In 1990 and 1991, New York City police spokesmen stated that assault weapons are not a major factor in firearms-related crime there. The city’s annual Police Firearms Assault Report for each recent year has also shown that the so-called “assault weapons” are not a significant threat to police. The latest report, for 1992, lists no assault weapons among the 301 firearms used or possessed by perpetrators in assaults involving police. Apparently, high capacity magazines are not a problem either. In seventy-six gunfights involving perpetrators and police, the perpetrators fired an average of three shots per incident; the police fired 7.7.[51]
J. Capitalizing on Confusion
The latest New York City report further disproves one of the recurring basic themes of this anti-gun hoax: that police are outgunned by the criminals and are at greater risk because of semi-automatic firearms with large-capacity magazines.
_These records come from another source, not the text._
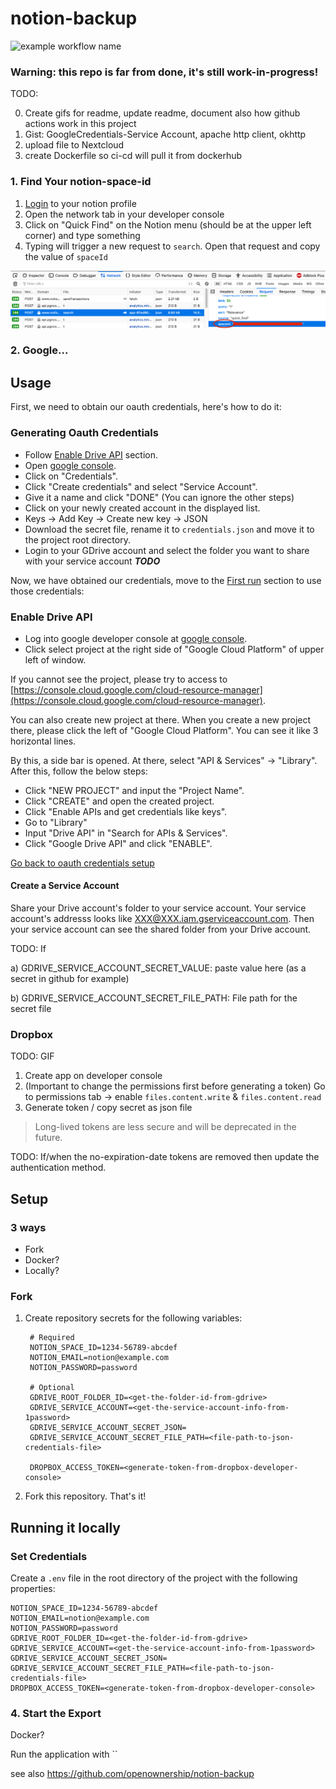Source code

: # notion-backup

![example workflow name](https://github.com/jckleiner/notion-backup/workflows/notion-backup-workflow/badge.svg?branch=master)

### Warning: this repo is far from done, it's still work-in-progress!

TODO:

0. Create gifs for readme, update readme, document also how github actions work in this project
1. Gist: GoogleCredentials-Service Account, apache http client, okhttp
2. upload file to Nextcloud
3. create Dockerfile so ci-cd will pull it from dockerhub

### 1. Find Your notion-space-id

1. [Login](https://www.notion.so/login) to your notion profile
2. Open the network tab in your developer console
3. Click on "Quick Find" on the Notion menu (should be at the upper left corner) and type something
4. Typing will trigger a new request to `search`. Open that request and copy the value of `spaceId`

![testImage](images/notion-search-request.png)

### 2. Google...

## Usage

First, we need to obtain our oauth credentials, here's how to do it:

### Generating Oauth Credentials

- Follow [Enable Drive API](#enable-drive-api) section.
- Open [google console](https://console.developers.google.com/).
- Click on "Credentials".
- Click "Create credentials" and select "Service Account".
- Give it a name and click "DONE" (You can ignore the other steps)
- Click on your newly created account in the displayed list.
- Keys -> Add Key -> Create new key -> JSON
- Download the secret file, rename it to `credentials.json` and move it to the project root directory.
- Login to your GDrive account and select the folder you want to share with your service account ***TODO***

Now, we have obtained our credentials, move to the [First run](#first-run) section to use those credentials:

### Enable Drive API

- Log into google developer console at [google console](https://console.developers.google.com/).
- Click select project at the right side of "Google Cloud Platform" of upper left of window.

If you cannot see the project, please try to access
to [https://console.cloud.google.com/cloud-resource-manager](https://console.cloud.google.com/cloud-resource-manager).

You can also create new project at there. When you create a new project there, please click the left of "Google Cloud Platform". You can see it like 3
horizontal lines.

By this, a side bar is opened. At there, select "API & Services" -> "Library". After this, follow the below steps:

- Click "NEW PROJECT" and input the "Project Name".
- Click "CREATE" and open the created project.
- Click "Enable APIs and get credentials like keys".
- Go to "Library"
- Input "Drive API" in "Search for APIs & Services".
- Click "Google Drive API" and click "ENABLE".

[Go back to oauth credentials setup](#generating-oauth-credentials)

#### Create a Service Account

Share your Drive account's folder to your service account. Your service account's addresss looks like XXX@XXX.iam.gserviceaccount.com. Then your service account
can see the shared folder from your Drive account.

TODO: If

a) GDRIVE_SERVICE_ACCOUNT_SECRET_VALUE: paste value here (as a secret in github for example)

b) GDRIVE_SERVICE_ACCOUNT_SECRET_FILE_PATH: File path for the secret file

### Dropbox

TODO: GIF

1. Create app on developer console
2. (Important to change the permissions first before generating a token)
   Go to permissions tab -> enable `files.content.write` & `files.content.read`
2. Generate token / copy secret as json file

> Long-lived tokens are less secure and will be deprecated in the future.

TODO: If/when the no-expiration-date tokens are removed then update the authentication method.

## Setup

### 3 ways

* Fork
* Docker?
* Locally?

### Fork

1. Create repository secrets for the following variables:

        # Required
        NOTION_SPACE_ID=1234-56789-abcdef
        NOTION_EMAIL=notion@example.com
        NOTION_PASSWORD=password
   
        # Optional
        GDRIVE_ROOT_FOLDER_ID=<get-the-folder-id-from-gdrive>
        GDRIVE_SERVICE_ACCOUNT=<get-the-service-account-info-from-1password>
        GDRIVE_SERVICE_ACCOUNT_SECRET_JSON=
        GDRIVE_SERVICE_ACCOUNT_SECRET_FILE_PATH=<file-path-to-json-credentials-file>
        
        DROPBOX_ACCESS_TOKEN=<generate-token-from-dropbox-developer-console>

2. Fork this repository. That's it!

## Running it locally

### Set Credentials

Create a `.env` file in the root directory of the project with the following properties:

    NOTION_SPACE_ID=1234-56789-abcdef
    NOTION_EMAIL=notion@example.com
    NOTION_PASSWORD=password
    GDRIVE_ROOT_FOLDER_ID=<get-the-folder-id-from-gdrive>
    GDRIVE_SERVICE_ACCOUNT=<get-the-service-account-info-from-1password>
    GDRIVE_SERVICE_ACCOUNT_SECRET_JSON=
    GDRIVE_SERVICE_ACCOUNT_SECRET_FILE_PATH=<file-path-to-json-credentials-file>
    DROPBOX_ACCESS_TOKEN=<generate-token-from-dropbox-developer-console>

### 4. Start the Export

Docker?

Run the application with ``

see also https://github.com/openownership/notion-backup

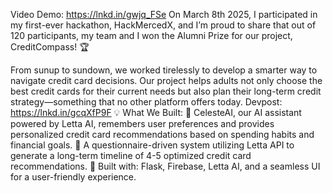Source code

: Video Demo: https://lnkd.in/gwjq_FSe
On March 8th 2025, I participated in my first-ever hackathon, HackMercedX, and I’m proud to share that out of 120 participants,
my team and I won the Alumni Prize for our project, CreditCompass! 🏆

From sunup to sundown, we worked tirelessly to develop a smarter way to navigate credit card decisions. Our project helps adults not only 
choose the best credit cards for their current needs but also plan their long-term credit strategy—something that no other platform offers today.
Devpost: https://lnkd.in/gcqXfP9F
💡 What We Built:
 🔹 CelesteAI, our AI assistant powered by Letta AI, remembers user preferences and provides personalized credit card recommendations based on spending habits and financial goals.
 🔹 A questionnaire-driven system utilizing Letta API to generate a long-term timeline of 4-5 optimized credit card recommendations.
 🔹 Built with: Flask, Firebase, Letta AI, and a seamless UI for a user-friendly experience.
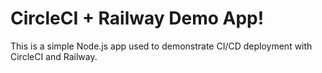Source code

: # CircleCI + Railway Demo App!

This is a simple Node.js app used to demonstrate CI/CD deployment with CircleCI and Railway.
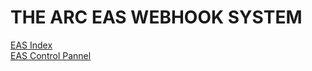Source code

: # THE ARC EAS WEBHOOK SYSTEM

[EAS Index](https://theendboss-101.github.io/EAS/index.html)  
[EAS Control Pannel](https://theendboss-101.github.io/EAS/index.html)
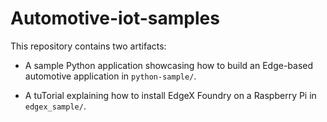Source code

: # Automotive-iot-samples

This repository contains two artifacts:

* A sample Python application showcasing how to build an Edge-based automotive application in `python-sample/`.

* A tuTorial explaining how to install EdgeX Foundry on a Raspberry Pi in `edgex_sample/`.
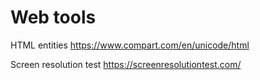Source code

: # Web tools

HTML entities https://www.compart.com/en/unicode/html

Screen resolution test https://screenresolutiontest.com/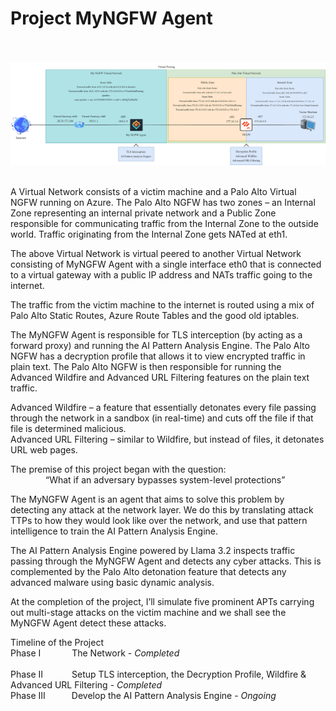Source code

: 
# Project MyNGFW Agent

<br><br>
<a href="https://viewer.diagrams.net/?tags=%7B%7D&lightbox=1&highlight=0000ff&edit=_blank&layers=1&nav=1&title=FestiveProject.drawio#Uhttps%3A%2F%2Fdrive.google.com%2Fuc%3Fid%3D1D9WyrCkAx0tYXvUey82syTqF54u-n72T%26export%3Ddownload">
<img src="/img/NetworkTopology.svg">
</a>
<br><br>

A Virtual Network consists of a victim machine and a Palo Alto Virtual NGFW running on Azure. The Palo Alto NGFW has two zones – an Internal Zone representing an internal private network and a Public Zone responsible for communicating traffic from the Internal Zone to the outside world. Traffic originating from the Internal Zone gets NATed at eth1.

The above Virtual Network is virtual peered to another Virtual Network consisting of MyNGFW Agent with a single interface eth0 that is connected to a virtual gateway with a public IP address and NATs traffic going to the internet.

The traffic from the victim machine to the internet is routed using a mix of Palo Alto Static Routes, Azure Route Tables and the good old iptables.

The MyNGFW Agent is responsible for TLS interception (by acting as a forward proxy) and running the AI Pattern Analysis Engine. The Palo Alto NGFW has a decryption profile that allows it to view encrypted traffic in plain text. The Palo Alto NGFW is then responsible for running the Advanced Wildfire and Advanced URL Filtering features on the plain text traffic.

Advanced Wildfire – a feature that essentially detonates every file passing through the network in a sandbox (in real-time) and cuts off the file if that file is determined malicious.
<br>Advanced URL Filtering – similar to Wildfire, but instead of files, it detonates URL web pages. 

The premise of this project began with the question:
<br>&emsp;&emsp;&emsp;&emsp;“What if an adversary bypasses system-level protections”

The MyNGFW Agent is an agent that aims to solve this problem by detecting any attack at the network layer. We do this by translating attack TTPs to how they would look like over the network, and use that pattern intelligence to train the AI Pattern Analysis Engine.

The AI Pattern Analysis Engine powered by Llama 3.2 inspects traffic passing through the MyNGFW Agent and detects any cyber attacks. This is complemented by the Palo Alto detonation feature that detects any advanced malware using basic dynamic analysis. 

At the completion of the project, I’ll simulate five prominent APTs carrying out multi-stage attacks on the victim machine and we shall see the MyNGFW Agent detect these attacks.

Timeline of the Project
<br>Phase I&emsp;&emsp;&emsp; &nbsp;The Network - _Completed_	
<br>Phase II&emsp;&emsp;&emsp; Setup TLS interception, the Decryption Profile, Wildfire & Advanced URL Filtering - _Completed_
<br>Phase III&emsp;&emsp;&emsp;Develop the AI Pattern Analysis Engine - _Ongoing_
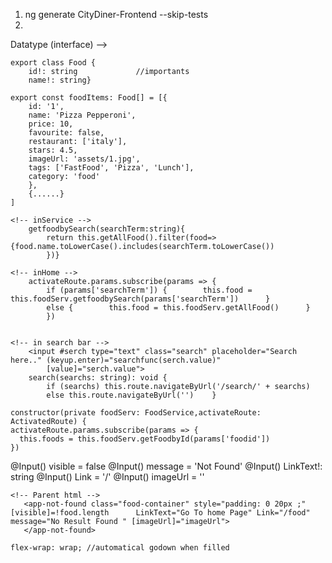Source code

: 1. ng generate CityDiner-Frontend --skip-tests
2.

<!-- food.ts --> Datatype (interface) -->

    export class Food {
        id!: string             //importants
        name!: string}

<!-- storing data as json -->

    export const foodItems: Food[] = [{
        id: '1',
        name: 'Pizza Pepperoni',
        price: 10,
        favourite: false,
        restaurant: ['italy'],
        stars: 4.5,
        imageUrl: 'assets/1.jpg',
        tags: ['FastFood', 'Pizza', 'Lunch'],
        category: 'food'
        },
        {......}
    ]

<!-- Searching function -->

    <!-- inService -->
        getfoodbySearch(searchTerm:string){
            return this.getAllFood().filter(food=>{food.name.toLowerCase().includes(searchTerm.toLowerCase())
            })}

    <!-- inHome -->
        activateRoute.params.subscribe(params => {
            if (params['searchTerm']) {        this.food = this.foodServ.getfoodbySearch(params['searchTerm'])      }
            else {        this.food = this.foodServ.getAllFood()      }
            })


    <!-- in search bar -->
        <input #serch type="text" class="search" placeholder="Search here.." (keyup.enter)="searchfunc(serch.value)"
            [value]="serch.value">
        search(searchs: string): void {
            if (searchs) this.route.navigateByUrl('/search/' + searchs)
            else this.route.navigateByUrl('')    }

<!-- params, Perticular view -->

    constructor(private foodServ: FoodService,activateRoute: ActivatedRoute) {
    activateRoute.params.subscribe(params => {
      this.foods = this.foodServ.getFoodbyId(params['foodid'])
    })

<!-- @inpout of title -->

@Input() visible = false
@Input() message = 'Not Found'
@Input() LinkText!: string
@Input() Link = '/'
@Input() imageUrl = ''

    <!-- Parent html -->
       <app-not-found class="food-container" style="padding: 0 20px ;" [visible]=!food.length      LinkText="Go To home Page" Link="/food" message="No Result Found " [imageUrl]="imageUrl">
       </app-not-found>

<!-- CSS -->

    flex-wrap: wrap; //automatical godown when filled
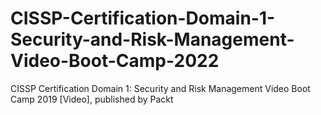 # CISSP-Certification-Domain-1-Security-and-Risk-Management-Video-Boot-Camp-2022
CISSP Certification Domain 1: Security and Risk Management Video Boot Camp 2019 [Video], published by Packt
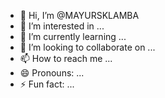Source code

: - 👋 Hi, I’m @MAYURSKLAMBA
- 👀 I’m interested in ...
- 🌱 I’m currently learning ...
- 💞️ I’m looking to collaborate on ...
- 📫 How to reach me ...
- 😄 Pronouns: ...
- ⚡ Fun fact: ...

<!---
MAYURSKLAMBA/MAYURSKLAMBA is a ✨ special ✨ repository because its `README.md` (this file) appears on your GitHub profile.
You can click the Preview link to take a look at your changes.
--->
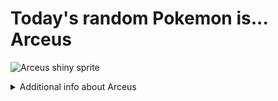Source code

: # Today's random Pokemon is... Arceus

![Arceus shiny sprite](https://raw.githubusercontent.com/PokeAPI/sprites/master/sprites/pokemon/shiny/493.png)

<details>
<summary>Additional info about Arceus</summary>

| srpite type | image |
|------|------|
| back_default | ![Arceus back_default sprite](https://raw.githubusercontent.com/PokeAPI/sprites/master/sprites/pokemon/back/493.png) |
| back_shiny | ![Arceus back_shiny sprite](https://raw.githubusercontent.com/PokeAPI/sprites/master/sprites/pokemon/back/shiny/493.png) |
| front_default | ![Arceus front_default sprite](https://raw.githubusercontent.com/PokeAPI/sprites/master/sprites/pokemon/493.png) | </details>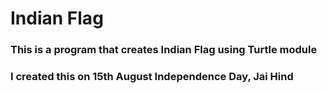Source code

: # Indian Flag

### This is a program that creates Indian Flag using Turtle module
### I created this on 15th August Independence Day, Jai Hind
The number of rounds actually fired by police, an average of 7.7 in seventy-six recorded gunfights between law enforcement and criminals, exceeded the number fired by the perpetrators who fired an average of three per incident. The total number of hits by police was ninety-six; the total by perpetrators was seventeen. This confirms statements made by one senior police official when the New York City department was trying to block state legislation which would have required the city to issue Glock autoloading pistols. His contention then was that police did not need the higher-capacity Glocks since the six-shot issue revolvers would suffice for most encounters with criminals.[52]
If this is so, as he claims, then the police are not outgunned or at serious special risk because of the guns targeted by the assault weapons hoax.
Additionally, the 1992 New York City Firearms Discharge Assault Report shows the total number of incidents for 1992 was down to 392 from the previous year’s 440, and the number of such incidents in 1992 was the lowest since 1988 when there were 371–both a far cry from the 1972 high of 994.[53] As New York City police note, if there is a problem firearm at all, it is the handgun, which has been strictly regulated in New York State since 1912.
Perhaps one of the most significant reports, previously cited, is the Florida Assault Weapons Commission report mandated by that state’s legislature. That report, issued in February 1990, showed that one-tenth of one percent of the violent crimes involving firearms were attributable to military-look-alike semiautomatic firearms.
K. Irrational Push
The previously cited reports, plus others from Illinois,[54] Massachusetts,[55] Ohio,[56] Pennsylvania,[57] and Texas,[58] continue to show that semi-automatic military-origin firearms are not a special problem anywhere in the United States. Nowhere is there credible evidence that the so-called “assault weapons” are a special threat to public safety or to members of the law enforcement community. Yet despite all of the evidence, there continues to be an irrational push to ban semi-automatic firearms of this type at the federal as well as the state and local level.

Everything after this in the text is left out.